#### TASK
A line belongs in the answer if it contains "Figura"; copy every such line from the entries below.

Collected data
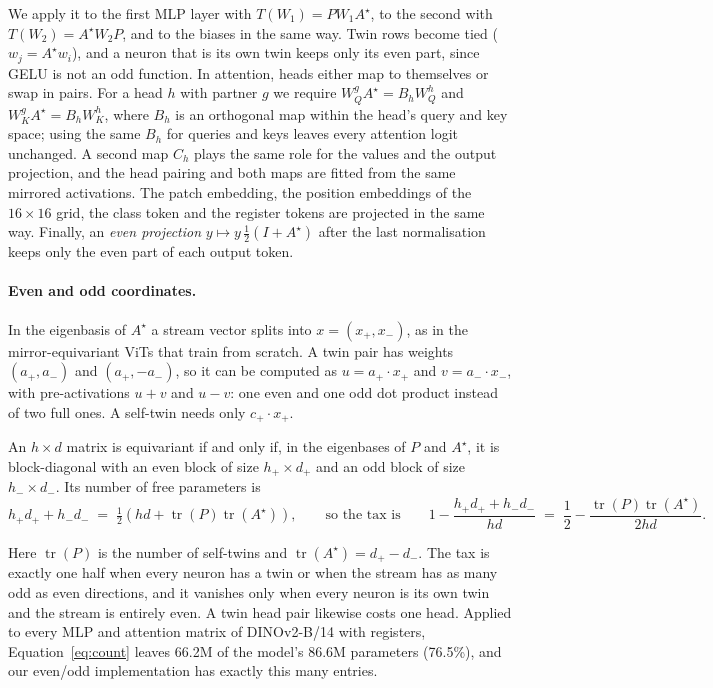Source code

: We apply it to the first MLP layer with $T(W_1) = P W_1 A^\star$, to the second with $T(W_2) = A^\star W_2 P$, and to
the biases in the same way. Twin rows become tied ($w_j = A^\star w_i$), and a neuron that is its own twin keeps only
its even part, since GELU is not an odd function. In
attention, heads either map to themselves or swap in pairs. For a head $h$ with partner $g$ we require
$W_Q^{g} A^\star = B_h W_Q^{h}$ and $W_K^{g} A^\star = B_h W_K^{h}$, where $B_h$ is an orthogonal map within the head's
query and key space; using the same $B_h$ for queries and keys leaves every attention logit unchanged. A second map
$C_h$ plays the same role for the values and the output projection, and the head pairing and both maps are fitted from
the same mirrored activations. The patch embedding, the position embeddings of the $16\times16$ grid, the class token
and the register tokens are projected in the same way. Finally, an \emph{even projection}
$y \mapsto y\,\tfrac12(I + A^\star)$ after the last normalisation keeps only the even part of each output token.

\paragraph{Even and odd coordinates.}
In the eigenbasis of $A^\star$ a stream vector splits into $x = (x_+, x_-)$, as in the mirror-equivariant ViTs that
\citet{bokman2025flopping} train from scratch. A twin pair has weights $(a_+, a_-)$ and $(a_+, -a_-)$, so it can be
computed as $u = a_+ \cdot x_+$ and $v = a_- \cdot x_-$, with pre-activations $u+v$ and $u-v$: one even and one odd dot
product instead of two full ones. A self-twin needs only $c_+ \cdot x_+$.

\begin{proposition}\label{prop:count}
An $h\times d$ matrix is equivariant if and only if, in the eigenbases of $P$ and $A^\star$, it is block-diagonal with an
even block of size $h_+ \times d_+$ and an odd block of size $h_- \times d_-$. Its number of free parameters is
\begin{equation}
  h_+ d_+ + h_- d_- \;=\; \tfrac12 \left( h d + \operatorname{tr}(P)\operatorname{tr}(A^\star) \right),
  \qquad\text{so the tax is}\qquad
  1 - \frac{h_+ d_+ + h_- d_-}{hd} \;=\; \frac12 - \frac{\operatorname{tr}(P)\operatorname{tr}(A^\star)}{2hd}.
  \label{eq:count}
\end{equation}
\end{proposition}

Here $\operatorname{tr}(P)$ is the number of self-twins and $\operatorname{tr}(A^\star) = d_+ - d_-$. The tax is exactly one
half when every neuron has a twin or when the stream has as many odd as even directions, and it vanishes only when every
neuron is its own twin and the stream is entirely even. A twin head pair likewise costs one head. Applied to every MLP and
attention matrix of DINOv2-B/14 with registers, Equation~\eqref{eq:count} leaves 66.2M of the model's 86.6M parameters
(76.5\%), and our even/odd implementation has exactly this many entries.

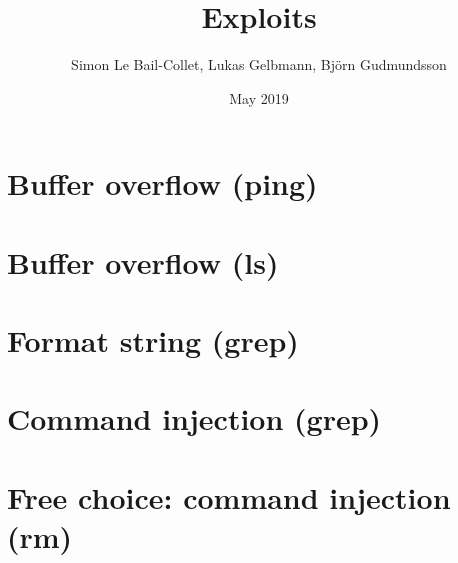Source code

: \documentclass{article}
\title{Exploits}
\author{Simon Le Bail-Collet, Lukas Gelbmann, Björn Gudmundsson}
\date{May 2019}
\begin{document}
\maketitle

\section{Buffer overflow (ping)}

\section{Buffer overflow (ls)}

\section{Format string (grep)}

\section{Command injection (grep)}

\section{Free choice: command injection (rm)}
\end{document}
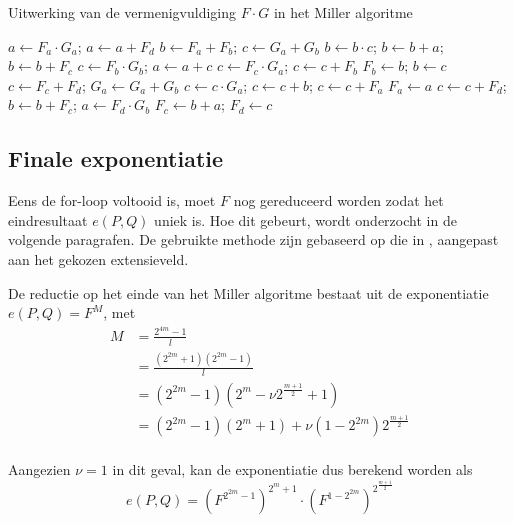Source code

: \begin{algorithm}[h]
	\caption{Uitwerking van de vermenigvuldiging $F \cdot G$ in het Miller algoritme}
	\label{algoritme-implementatie-miller-fg}
	$a \leftarrow F_a \cdot G_a$; $a \leftarrow a + F_d$\;
	$b \leftarrow F_a + F_b$; $c \leftarrow G_a + G_b$\;
	$b \leftarrow b \cdot c$; $b \leftarrow b + a$; $b \leftarrow b + F_c$\;
	$c \leftarrow F_b \cdot G_b$; $a \leftarrow a + c$\;
	$c \leftarrow F_c \cdot G_a$;	$c \leftarrow c + F_b$\;
	$F_b \leftarrow b$; $b \leftarrow c$\;
	$c \leftarrow F_c + F_d$; $G_a \leftarrow G_a + G_b$\;
	$c \leftarrow c \cdot G_a$; $c \leftarrow c + b$; $c \leftarrow c + F_a$\;
	$F_a \leftarrow a$\;
	$c \leftarrow c + F_d$; $b \leftarrow b + F_c$; $a \leftarrow F_d \cdot G_b$\;
	$F_c \leftarrow b + a$; $F_d \leftarrow c$\;
\end{algorithm}

\subsection{Finale exponentiatie}\label{subsectie-implementatie-miller-finale-exp}

Eens de for-loop voltooid is, moet $F$ nog gereduceerd worden zodat het eindresultaat $e(P, Q)$ uniek is. Hoe dit gebeurt, wordt onderzocht in de volgende paragrafen. De gebruikte methode zijn gebaseerd op die in \cite{beuchat}, aangepast aan het gekozen extensieveld.

De reductie op het einde van het Miller algoritme bestaat uit de exponentiatie $e(P, Q) = F^M$, met
\[\begin{aligned}
M	&= \frac{2^{4m} - 1}{l}\\
	&= \frac{(2^{2m} + 1)(2^{2m} - 1)}{l}\\
	&= (2^{2m} - 1)(2^m - \nu 2^{\frac{m + 1}{2}} + 1)\\
	&= (2^{2m} - 1)(2^m + 1) + \nu(1 - 2^{2m})2^{\frac{m + 1}{2}}\\
\end{aligned}\]

Aangezien $\nu = 1$ in dit geval, kan de exponentiatie dus berekend worden als
\[e(P, Q) = \left(F^{2^{2m} - 1}\right)^{2^m + 1} \cdot \left(F^{1 - 2^{2m}}\right)^{2^{\frac{m + 1}{2}}}\]

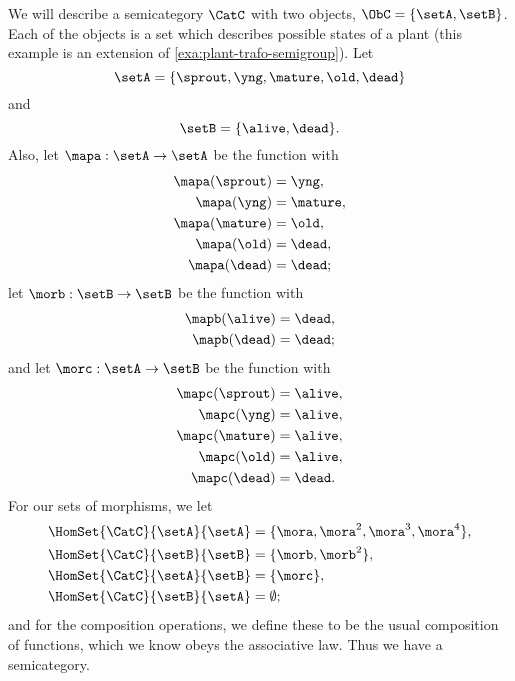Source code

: \begin{example}
    \label{exa:semicat-plant-states}
    We will describe a semicategory $\CatC$ with two objects, $\ObC = \{ \setA, \setB \}$. Each of the objects is a set which describes possible states of a plant (this example is an extension of \cref{exa:plant-trafo-semigroup}).
    Let
    \begin{equation}
        \setA = \{ \sprout, \yng, \mature, \old, \dead \}
    \end{equation}
    and
    \begin{equation}
        \setB = \{ \alive, \dead \}.
    \end{equation}
    Also, let $\mapa : \setA \to \setA$ be the function with
    \begin{align*}
        \mapa(\sprout) &=  \yng, \\
        \mapa(\yng) &=  \mature, \\
        \mapa(\mature) &=  \old, \\
        \mapa( \old) &= \dead, \\
        \mapa (\dead) &= \dead;
    \end{align*}
    let $\morb : \setB \to \setB$ be the function with
    \begin{align*}
        \mapb(\alive) &=  \dead, \\
        \mapb(\dead) &=  \dead;
    \end{align*}
    and let $\morc : \setA \to \setB$ be the function with
    \begin{align*}
        \mapc(\sprout) &= \alive, \\
        \mapc(\yng) &=  \alive, \\
        \mapc(\mature) &= \alive , \\
        \mapc( \old) &= \alive, \\
        \mapc (\dead) &= \dead.
    \end{align*}
    For our sets of morphisms, we let
    \begin{align*}
        \HomSet{\CatC}{\setA}{\setA} &= \{ \mora, \mora^2, \mora^3, \mora^4 \}, \\
        \HomSet{\CatC}{\setB}{\setB} &=  \{ \morb, \morb^2 \}, \\
        \HomSet{\CatC}{\setA}{\setB} &=  \{ \morc \}, \\
        \HomSet{\CatC}{\setB}{\setA} &= \emptyset;
    \end{align*}
    and for the composition operations, we define these to be the usual composition of functions, which we know obeys the associative law. Thus we have a semicategory.
\end{example}


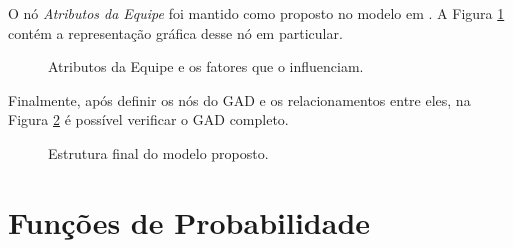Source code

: O nó \textit{Atributos da Equipe} foi mantido como proposto no modelo em \cite{freire}. A Figura \ref{modelo:gad:atributos} contém a representação gráfica desse nó em particular.

\begin{figure}[ht!]
\begin{center}
	\end{center}
	\caption{Atributos da Equipe e os fatores que o influenciam.}
	\label{modelo:gad:atributos}
\end{figure}

Finalmente, após definir os nós do GAD e os relacionamentos entre eles, na Figura \ref{modelo:gad:final} é possível verificar o GAD completo.

\begin{figure}[ht!]
\begin{center}
	\end{center}
	\caption{Estrutura final do modelo proposto.}
	\label{modelo:gad:final}
\end{figure}

\section{Funções de Probabilidade}
\label{modelo:funcoes}

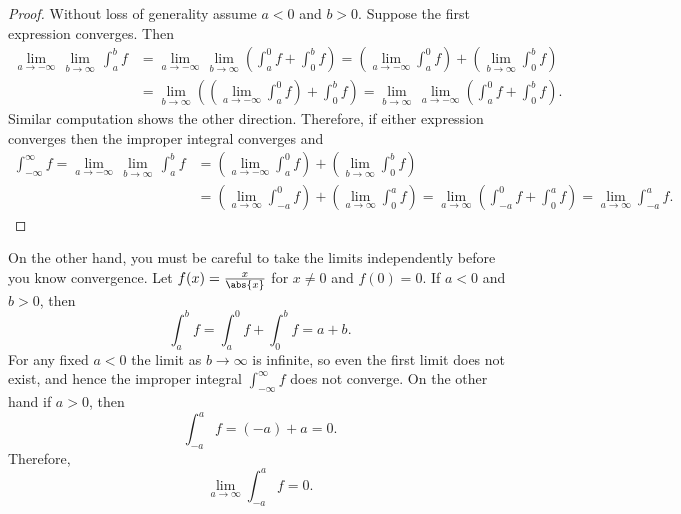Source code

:\documentclass[12pt]{book}
\begin{document}
\begin{proof}
Without loss of generality assume $a < 0$ and $b > 0$.
Suppose
the first expression converges.
Then
\begin{equation*}
\begin{split}
\lim_{a \to -\infty} \, \lim_{b \to \infty} \, \int_a^b f
& =
\lim_{a \to -\infty} \, \lim_{b \to \infty}
\left(
\int_a^0 f
+
\int_0^b f
\right)
=
\left(
\lim_{a \to -\infty}
\int_a^0 f
\right)
+
\left(
 \lim_{b \to \infty}
\int_0^b f
\right) \\
& = 
 \lim_{b \to \infty}
\left(
\left(
\lim_{a \to -\infty}
\int_a^0 f
\right) 
+
\int_0^b f
\right)
=
 \lim_{b \to \infty} \,
\lim_{a \to -\infty}
\left(
\int_a^0 f
+
\int_0^b f
\right)  .
\end{split}
\end{equation*}
Similar computation shows the other direction.
Therefore, if
either expression converges then the improper integral converges
and
\begin{equation*}
\begin{split}
\int_{-\infty}^\infty f
=
\lim_{a \to -\infty} \, \lim_{b \to \infty} \, \int_a^b f
& =
\left(
\lim_{a \to -\infty}
\int_a^0 f
\right)
+
\left(
 \lim_{b \to \infty}
\int_0^b f
\right)
\\
& =
\left(
\lim_{a \to \infty}
\int_{-a}^0 f
\right)
+
\left(
 \lim_{a \to \infty}
\int_0^a f
\right)
=
\lim_{a \to \infty}
\left(
\int_{-a}^0 f
+
\int_0^a f
\right)
=
\lim_{a \to \infty}
\int_{-a}^a f .
\end{split}
\end{equation*}
\end{proof}

\begin{example}
On the other hand, you must be careful to
take the limits independently before you know convergence.
Let
$f(x) = \frac{x}{\abs{x}}$ for $x \not= 0$ and $f(0) = 0$.
If $a < 0$ and $b > 0$, then
\begin{equation*}
\int_{a}^b f
=
\int_{a}^0 f
+
\int_{0}^b f
=
a+b .
\end{equation*}
For any fixed $a < 0$ the limit as $b \to \infty$ is infinite, so even
the first limit does not exist, and hence the improper integral
$\int_{-\infty}^\infty f$
does not converge.
On the other hand if $a > 0$, then
\begin{equation*}
\int_{-a}^{a} f
=
(-a)+a = 0 .
\end{equation*}
Therefore,
\begin{equation*}
\lim_{a\to\infty}
\int_{-a}^{a} f
= 0 .
\end{equation*}
\end{example}
\end{document}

#### SOLVED EXERCISE
: O nó \textit{Atributos da Equipe} foi mantido como proposto no modelo em \cite{freire}. A Figura \ref{modelo:gad:atributos} contém a representação gráfica desse nó em particular.
Finalmente, após definir os nós do GAD e os relacionamentos entre eles, na Figura \ref{modelo:gad:final} é possível verificar o GAD completo.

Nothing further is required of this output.